Records shown.
########

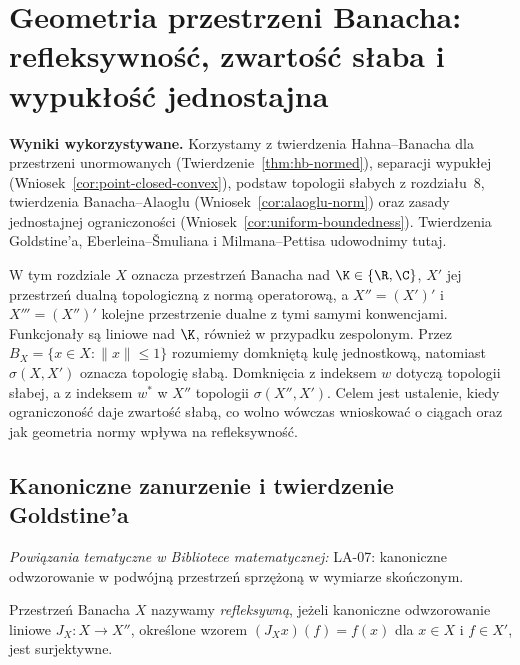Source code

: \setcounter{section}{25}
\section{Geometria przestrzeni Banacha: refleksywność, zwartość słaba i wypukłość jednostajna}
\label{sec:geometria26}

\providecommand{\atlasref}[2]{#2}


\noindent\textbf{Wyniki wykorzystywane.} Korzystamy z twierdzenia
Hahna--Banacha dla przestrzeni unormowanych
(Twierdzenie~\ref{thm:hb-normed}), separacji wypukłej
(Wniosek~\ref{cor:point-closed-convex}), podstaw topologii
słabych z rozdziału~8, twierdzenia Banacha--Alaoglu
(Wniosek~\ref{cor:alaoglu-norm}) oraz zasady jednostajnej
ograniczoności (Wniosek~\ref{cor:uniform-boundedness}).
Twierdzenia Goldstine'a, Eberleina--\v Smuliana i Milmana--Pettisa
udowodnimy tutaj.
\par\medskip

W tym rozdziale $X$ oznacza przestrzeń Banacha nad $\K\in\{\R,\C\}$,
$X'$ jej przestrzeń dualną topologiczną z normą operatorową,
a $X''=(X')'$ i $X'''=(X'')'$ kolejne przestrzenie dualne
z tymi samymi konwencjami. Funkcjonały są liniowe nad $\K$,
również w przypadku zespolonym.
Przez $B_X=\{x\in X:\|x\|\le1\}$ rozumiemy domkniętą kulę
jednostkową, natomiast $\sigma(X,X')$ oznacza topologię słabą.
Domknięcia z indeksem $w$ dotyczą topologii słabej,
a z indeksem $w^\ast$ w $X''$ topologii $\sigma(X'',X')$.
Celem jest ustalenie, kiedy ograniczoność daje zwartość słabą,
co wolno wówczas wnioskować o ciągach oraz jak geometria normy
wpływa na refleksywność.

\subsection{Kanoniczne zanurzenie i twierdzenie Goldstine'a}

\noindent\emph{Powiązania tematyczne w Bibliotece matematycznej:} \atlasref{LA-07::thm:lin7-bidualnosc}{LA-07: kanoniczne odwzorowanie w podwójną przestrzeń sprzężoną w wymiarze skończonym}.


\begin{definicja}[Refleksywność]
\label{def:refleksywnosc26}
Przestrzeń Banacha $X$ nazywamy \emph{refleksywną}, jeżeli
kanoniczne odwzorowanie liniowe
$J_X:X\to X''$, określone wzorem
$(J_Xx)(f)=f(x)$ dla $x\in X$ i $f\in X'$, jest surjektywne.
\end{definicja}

########

Task to complete.
Would you repeat the material exactly, keeping out any pictures?

Answer section.
Source code

: \setcounter{section}{25}
\section{Geometria przestrzeni Banacha: refleksywność, zwartość słaba i wypukłość jednostajna}
\label{sec:geometria26}

\providecommand{\atlasref}[2]{#2}


\noindent\textbf{Wyniki wykorzystywane.} Korzystamy z twierdzenia
Hahna--Banacha dla przestrzeni unormowanych
(Twierdzenie~\ref{thm:hb-normed}), separacji wypukłej
(Wniosek~\ref{cor:point-closed-convex}), podstaw topologii
słabych z rozdziału~8, twierdzenia Banacha--Alaoglu
(Wniosek~\ref{cor:alaoglu-norm}) oraz zasady jednostajnej
ograniczoności (Wniosek~\ref{cor:uniform-boundedness}).
Twierdzenia Goldstine'a, Eberleina--\v Smuliana i Milmana--Pettisa
udowodnimy tutaj.
\par\medskip

W tym rozdziale $X$ oznacza przestrzeń Banacha nad $\K\in\{\R,\C\}$,
$X'$ jej przestrzeń dualną topologiczną z normą operatorową,
a $X''=(X')'$ i $X'''=(X'')'$ kolejne przestrzenie dualne
z tymi samymi konwencjami. Funkcjonały są liniowe nad $\K$,
również w przypadku zespolonym.
Przez $B_X=\{x\in X:\|x\|\le1\}$ rozumiemy domkniętą kulę
jednostkową, natomiast $\sigma(X,X')$ oznacza topologię słabą.
Domknięcia z indeksem $w$ dotyczą topologii słabej,
a z indeksem $w^\ast$ w $X''$ topologii $\sigma(X'',X')$.
Celem jest ustalenie, kiedy ograniczoność daje zwartość słabą,
co wolno wówczas wnioskować o ciągach oraz jak geometria normy
wpływa na refleksywność.

\subsection{Kanoniczne zanurzenie i twierdzenie Goldstine'a}

\noindent\emph{Powiązania tematyczne w Bibliotece matematycznej:} \atlasref{LA-07::thm:lin7-bidualnosc}{LA-07: kanoniczne odwzorowanie w podwójną przestrzeń sprzężoną w wymiarze skończonym}.


\begin{definicja}[Refleksywność]
\label{def:refleksywnosc26}
Przestrzeń Banacha $X$ nazywamy \emph{refleksywną}, jeżeli
kanoniczne odwzorowanie liniowe
$J_X:X\to X''$, określone wzorem
$(J_Xx)(f)=f(x)$ dla $x\in X$ i $f\in X'$, jest surjektywne.
\end{definicja}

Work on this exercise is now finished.